(Saved entries)
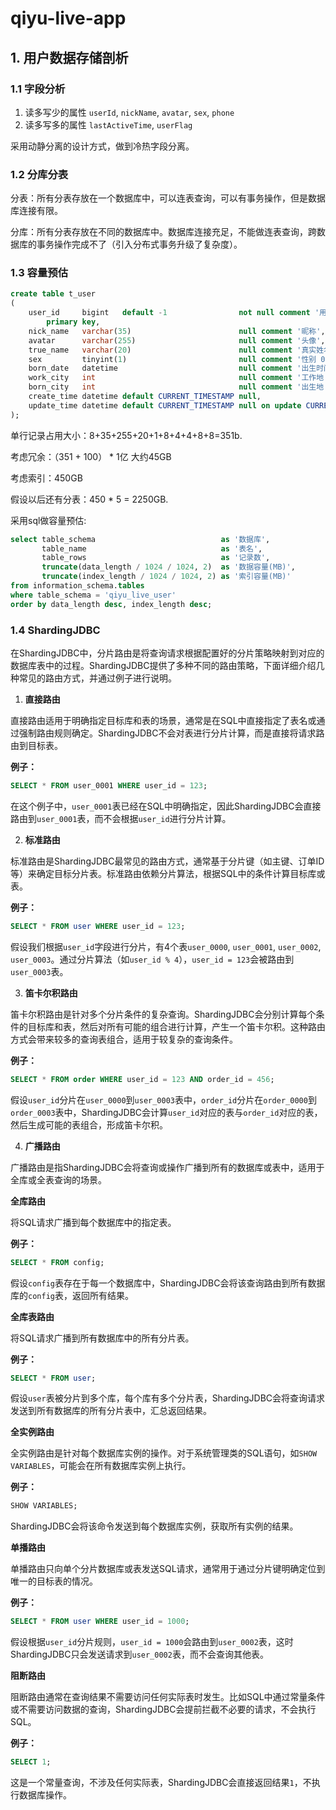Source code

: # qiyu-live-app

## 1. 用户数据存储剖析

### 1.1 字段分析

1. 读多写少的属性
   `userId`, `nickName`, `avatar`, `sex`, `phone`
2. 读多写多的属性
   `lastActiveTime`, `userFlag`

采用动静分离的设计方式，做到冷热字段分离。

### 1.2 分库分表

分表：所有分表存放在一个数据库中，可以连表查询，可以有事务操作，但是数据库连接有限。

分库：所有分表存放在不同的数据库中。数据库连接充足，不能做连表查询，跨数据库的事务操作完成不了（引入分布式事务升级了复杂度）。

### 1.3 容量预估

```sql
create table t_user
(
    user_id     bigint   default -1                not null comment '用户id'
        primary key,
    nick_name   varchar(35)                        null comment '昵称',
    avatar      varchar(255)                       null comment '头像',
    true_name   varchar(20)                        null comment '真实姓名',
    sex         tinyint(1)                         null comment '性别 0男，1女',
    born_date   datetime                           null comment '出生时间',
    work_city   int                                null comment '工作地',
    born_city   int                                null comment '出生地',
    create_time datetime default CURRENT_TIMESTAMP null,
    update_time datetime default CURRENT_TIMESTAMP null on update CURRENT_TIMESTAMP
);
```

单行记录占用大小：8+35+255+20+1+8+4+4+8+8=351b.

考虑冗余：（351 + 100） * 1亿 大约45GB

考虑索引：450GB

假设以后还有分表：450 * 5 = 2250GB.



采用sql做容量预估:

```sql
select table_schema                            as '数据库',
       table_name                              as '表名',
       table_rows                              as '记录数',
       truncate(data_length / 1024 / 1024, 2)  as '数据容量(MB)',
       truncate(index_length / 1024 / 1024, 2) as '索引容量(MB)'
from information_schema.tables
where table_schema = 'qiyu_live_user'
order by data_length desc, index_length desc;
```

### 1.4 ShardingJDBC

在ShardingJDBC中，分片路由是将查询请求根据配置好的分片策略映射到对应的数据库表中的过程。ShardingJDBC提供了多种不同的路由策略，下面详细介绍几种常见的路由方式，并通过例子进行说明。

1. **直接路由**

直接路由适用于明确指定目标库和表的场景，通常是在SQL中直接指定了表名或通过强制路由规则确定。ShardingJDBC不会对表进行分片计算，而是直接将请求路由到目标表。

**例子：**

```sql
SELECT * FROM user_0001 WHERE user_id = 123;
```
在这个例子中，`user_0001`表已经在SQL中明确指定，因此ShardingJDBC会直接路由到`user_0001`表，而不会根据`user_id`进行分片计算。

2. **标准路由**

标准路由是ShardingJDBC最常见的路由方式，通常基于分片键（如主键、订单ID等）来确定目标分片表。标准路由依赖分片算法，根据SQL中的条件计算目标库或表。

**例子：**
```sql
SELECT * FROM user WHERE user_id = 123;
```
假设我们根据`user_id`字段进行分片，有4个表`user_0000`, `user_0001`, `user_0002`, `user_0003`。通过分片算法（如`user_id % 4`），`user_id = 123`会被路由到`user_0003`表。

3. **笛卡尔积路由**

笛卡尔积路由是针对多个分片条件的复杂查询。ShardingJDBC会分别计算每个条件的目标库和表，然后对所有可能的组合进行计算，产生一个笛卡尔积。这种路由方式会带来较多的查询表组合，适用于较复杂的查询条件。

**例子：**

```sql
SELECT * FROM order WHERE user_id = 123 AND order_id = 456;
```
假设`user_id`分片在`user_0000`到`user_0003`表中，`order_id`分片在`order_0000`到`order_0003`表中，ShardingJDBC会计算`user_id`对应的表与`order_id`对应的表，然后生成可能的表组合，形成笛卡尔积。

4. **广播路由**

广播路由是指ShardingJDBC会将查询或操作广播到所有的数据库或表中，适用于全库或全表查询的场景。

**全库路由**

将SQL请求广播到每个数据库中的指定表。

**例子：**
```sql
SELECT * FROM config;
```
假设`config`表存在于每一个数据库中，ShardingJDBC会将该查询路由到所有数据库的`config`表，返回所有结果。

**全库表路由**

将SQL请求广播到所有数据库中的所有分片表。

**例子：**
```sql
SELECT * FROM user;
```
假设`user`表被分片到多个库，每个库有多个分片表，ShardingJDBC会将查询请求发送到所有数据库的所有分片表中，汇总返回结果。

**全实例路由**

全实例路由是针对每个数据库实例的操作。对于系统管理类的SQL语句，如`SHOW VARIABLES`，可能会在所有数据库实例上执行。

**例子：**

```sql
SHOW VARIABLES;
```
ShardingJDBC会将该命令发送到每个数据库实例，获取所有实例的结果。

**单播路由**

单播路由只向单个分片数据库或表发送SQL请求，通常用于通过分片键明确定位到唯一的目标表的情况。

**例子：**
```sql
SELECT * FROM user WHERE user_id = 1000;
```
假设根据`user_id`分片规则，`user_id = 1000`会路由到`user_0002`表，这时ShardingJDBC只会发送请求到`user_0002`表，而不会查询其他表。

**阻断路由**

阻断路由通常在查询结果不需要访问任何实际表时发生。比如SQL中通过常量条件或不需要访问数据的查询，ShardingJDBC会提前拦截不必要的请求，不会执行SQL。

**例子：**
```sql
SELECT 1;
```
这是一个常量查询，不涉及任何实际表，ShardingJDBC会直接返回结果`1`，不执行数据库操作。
==
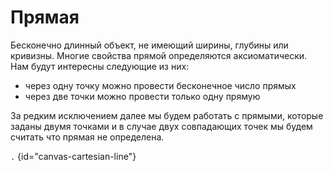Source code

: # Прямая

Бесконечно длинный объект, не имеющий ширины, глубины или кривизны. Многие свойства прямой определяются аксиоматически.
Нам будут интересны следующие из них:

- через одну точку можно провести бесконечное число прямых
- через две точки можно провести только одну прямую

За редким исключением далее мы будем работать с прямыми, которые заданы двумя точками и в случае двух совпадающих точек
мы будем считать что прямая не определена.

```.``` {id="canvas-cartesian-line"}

Description of the task:
Retype the entries above exactly, but only from the line containing "阻断路由通常在查询结果不需要" through the line containing "这是一个常量查询，不涉及任何", both included.

Task response:
阻断路由通常在查询结果不需要访问任何实际表时发生。比如SQL中通过常量条件或不需要访问数据的查询，ShardingJDBC会提前拦截不必要的请求，不会执行SQL。

**例子：**
```sql
SELECT 1;
```
这是一个常量查询，不涉及任何实际表，ShardingJDBC会直接返回结果`1`，不执行数据库操作。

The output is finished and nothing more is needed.